Use of digital techniques to understand and foster the pupils’ development of the brain
The author of this magazine article is Teresa Farroni, Professor from the Department of Developmental and Socialization Psychology of the Università degli Studi di Padova, Italy.
The scientific knowledge on the human brain and its development during the entire course of typical and atypical trajectories need to guide us in the design and evaluation of innovative digital applications with the aim of intervening on those mental processes underlying specific psychophysical, learning and neurodevelopmental challenges.
From the multidisciplinary union of neuroscience, developmental psychology, and teaching skills of this group, my talk focused on the study of brain development through the use of different digital systems.
Digital Technologies support the development of interaction skills
In particular, digital technologies like Virtual reality, Augmented reality, Mixed reality and multimodal digital stimulations are unique tools for their power of immersion in a controlled and safe environment, in which the users can interact with scenarios designed to respond to their individual learning needs. Sensorimotor stimulations, activities for the recognition of the self and the others through virtual representation of the person, strengthening skills to interact with the external world and avoid sensory isolation, are just some of the more disruptive prospects for intervening both on learning processes and difficulties that people face at many developmental stages.
Developmental cognitive neuroscience and virtual reality can and must therefore support one another: in the design of these technologies, it is mandatory to know which possibilities and limits come from the development of our sensory systems. The brain responses resulting from the user-tool interaction can in turn give new information on brain functioning and on its typical and atypical development.

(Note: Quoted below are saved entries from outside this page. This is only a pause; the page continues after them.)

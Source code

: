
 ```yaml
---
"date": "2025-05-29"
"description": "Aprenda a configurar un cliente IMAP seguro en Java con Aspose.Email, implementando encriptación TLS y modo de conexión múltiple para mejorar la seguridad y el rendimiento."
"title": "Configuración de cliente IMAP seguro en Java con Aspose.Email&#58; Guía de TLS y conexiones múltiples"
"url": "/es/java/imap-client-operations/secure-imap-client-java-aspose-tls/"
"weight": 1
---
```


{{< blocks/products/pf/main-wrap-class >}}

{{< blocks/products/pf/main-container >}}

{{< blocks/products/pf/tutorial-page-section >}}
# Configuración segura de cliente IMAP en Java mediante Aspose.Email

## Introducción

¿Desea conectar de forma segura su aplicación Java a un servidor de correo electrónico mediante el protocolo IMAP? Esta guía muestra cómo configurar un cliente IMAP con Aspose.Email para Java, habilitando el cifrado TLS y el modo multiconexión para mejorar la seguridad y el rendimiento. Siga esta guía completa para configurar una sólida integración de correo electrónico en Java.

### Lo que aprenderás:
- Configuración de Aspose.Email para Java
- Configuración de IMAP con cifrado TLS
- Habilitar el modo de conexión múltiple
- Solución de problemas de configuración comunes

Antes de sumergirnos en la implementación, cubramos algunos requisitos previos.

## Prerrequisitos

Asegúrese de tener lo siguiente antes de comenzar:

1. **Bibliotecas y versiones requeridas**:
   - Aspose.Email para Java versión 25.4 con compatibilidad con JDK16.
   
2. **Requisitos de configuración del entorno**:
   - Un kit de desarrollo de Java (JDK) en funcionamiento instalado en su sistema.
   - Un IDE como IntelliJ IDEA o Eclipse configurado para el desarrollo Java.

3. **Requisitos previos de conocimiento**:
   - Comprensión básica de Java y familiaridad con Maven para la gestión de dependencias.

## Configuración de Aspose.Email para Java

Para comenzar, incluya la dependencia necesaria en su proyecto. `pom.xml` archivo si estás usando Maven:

In order to provide exhaustive answers in this sense, a deep knowledge of the brain and of how it builds our reality starting from sensory perception is necessary. At the same time, this new field needs to cope with both the beneficial aspects and the possible risks (ie. Electromagnetic fields, obesity, sleep disorders, attentional disorder, isolations etc etc) underling the massive responsibility that our society has. Starting from the teachers of every school level, it is fundamental to teach students and parents the correct use of the digital progress.
Research on digital technologies to innovate the learning process
During the talk I had at Acer for Education EMEA Teachers Advisory Council, an example of the application of the Academic research/action was presented (NUIEVE lab), showing how possible interventions on a behavioural and neural level can modulate learning processing and improve our interaction with the environment both in real and in virtual reality.
This presentation has been done with the awareness that training and research on digital technologies for intervention purposes is a first and foremost care action for the operators in the education field, who are confronted every day with the need for improvement and innovation of tools and methodologies.